Uniqueness means only one solution does so. It answers "is there just one?"
You can have existence without uniqueness (like \(y' = y^{1/3}\) at \(y_0 = 0\)): multiple solutions exist. You cannot have uniqueness without existence (a unique "nothing" isn't a solution). For physics and engineering, we almost always need both.
Q2: Why does continuity of \(\partial f/\partial y\) give uniqueness?▶
Continuity of \(\partial f/\partial y\) on a closed bounded rectangle implies it's bounded there: \(|\partial f/\partial y| \leq L\). By the Mean Value Theorem, this is exactly the Lipschitz condition: \(|f(t,y_1) - f(t,y_2)| \leq L|y_1 - y_2|\).
The Lipschitz condition prevents solutions from "separating." If two solutions start at the same point, the Lipschitz bound keeps their difference from growing — in fact, Gronwall's inequality drives that difference to exactly zero.
Q3: A solution can blow up even if uniqueness holds. Why?▶
The theorem guarantees existence/uniqueness locally — in a small rectangle around \((t_0, y_0)\). If the solution escapes that rectangle, the theorem says nothing about what happens next. In Example 3, \(f = ty^2\) is nice everywhere, so conditions hold in every rectangle — but the solution \(y = 2/(2-t^2)\) nevertheless hits \(+\infty\) at \(t = \sqrt{2}\).

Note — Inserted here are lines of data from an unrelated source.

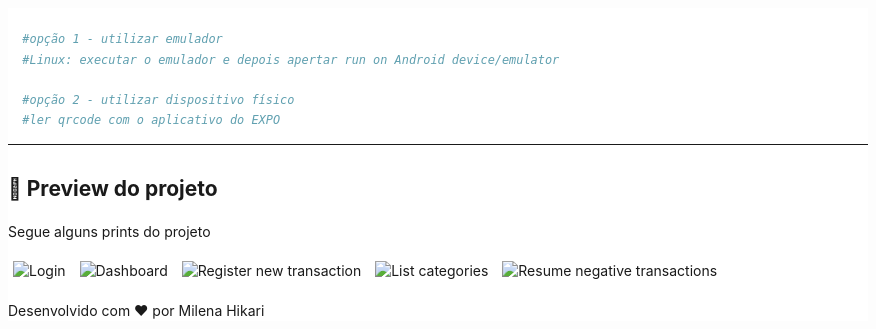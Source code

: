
 ```bash

  #opção 1 - utilizar emulador
  #Linux: executar o emulador e depois apertar run on Android device/emulator

  #opção 2 - utilizar dispositivo físico
  #ler qrcode com o aplicativo do EXPO
```
---

## 📱 Preview do projeto

Segue alguns prints do projeto

<div>
  <img style="margin: 5px" alt="Login" src="https://imgur.com/IU9ySI2.png" width="200">
  <img style="margin: 5px" alt="Dashboard" src="https://imgur.com/HrJ5qIj.png" width="200">
  <img style="margin: 5px" alt="Register new transaction" src="https://imgur.com/9bSwZ0Z.png" width="200">
  <img style="margin: 5px" alt="List categories" src="https://imgur.com/pBYSdpw.png" width="200">
  <img style="margin: 5px" alt="Resume negative transactions" src="https://imgur.com/6Z7TGZf.png" width="200">
</div>

Desenvolvido com ♥ por Milena Hikari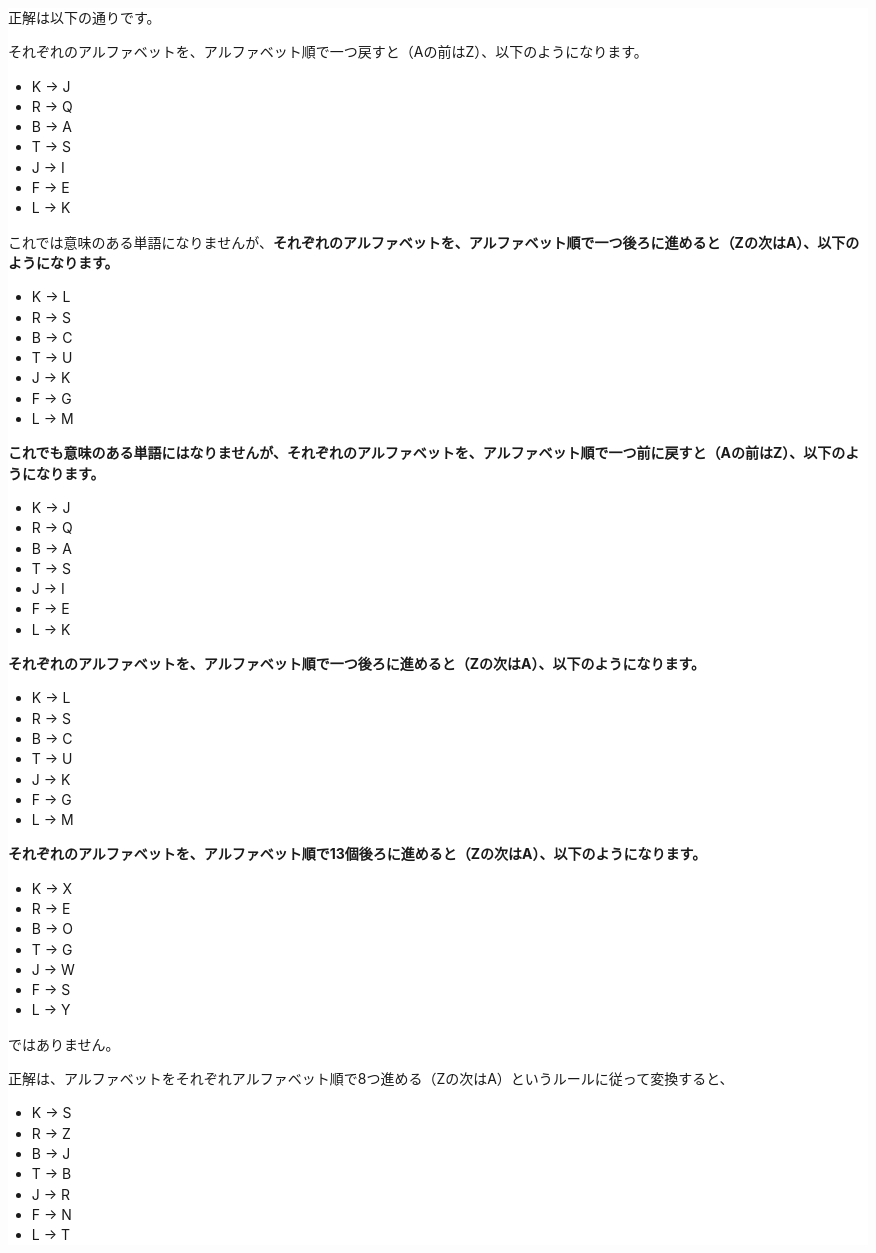 正解は以下の通りです。

それぞれのアルファベットを、アルファベット順で一つ戻すと（Aの前はZ）、以下のようになります。

* K → J
* R → Q
* B → A
* T → S
* J → I
* F → E
* L → K

これでは意味のある単語になりませんが、**それぞれのアルファベットを、アルファベット順で一つ後ろに進めると（Zの次はA）、以下のようになります。**

* K → L
* R → S
* B → C
* T → U
* J → K
* F → G
* L → M

**これでも意味のある単語にはなりませんが、それぞれのアルファベットを、アルファベット順で一つ前に戻すと（Aの前はZ）、以下のようになります。**

* K → J
* R → Q
* B → A
* T → S
* J → I
* F → E
* L → K

**それぞれのアルファベットを、アルファベット順で一つ後ろに進めると（Zの次はA）、以下のようになります。**

* K → L
* R → S
* B → C
* T → U
* J → K
* F → G
* L → M

**それぞれのアルファベットを、アルファベット順で13個後ろに進めると（Zの次はA）、以下のようになります。**

* K → X
* R → E
* B → O
* T → G
* J → W
* F → S
* L → Y

ではありません。

正解は、アルファベットをそれぞれアルファベット順で8つ進める（Zの次はA）というルールに従って変換すると、

* K → S
* R → Z
* B → J
* T → B
* J → R
* F → N
* L → T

Uniqueness just means you follow one path. But that one path can still lead off a cliff at finite time. "Unique" doesn't mean "nice forever."
Q4: For \(y' = \sin(ty)/t\), where does uniqueness hold?▶
Here \(f(t,y) = \sin(ty)/t\). The function \(f\) is undefined at \(t = 0\) but \(\lim_{t\to 0} \sin(ty)/t = y\), so if we define \(f(0,y) = y\) by continuity, \(f\) is continuous everywhere.
Compute \(\partial f/\partial y = \cos(ty)\), which is continuous everywhere.
So both conditions hold everywhere (with the patched definition at \(t=0\)), and uniqueness is guaranteed at every initial point.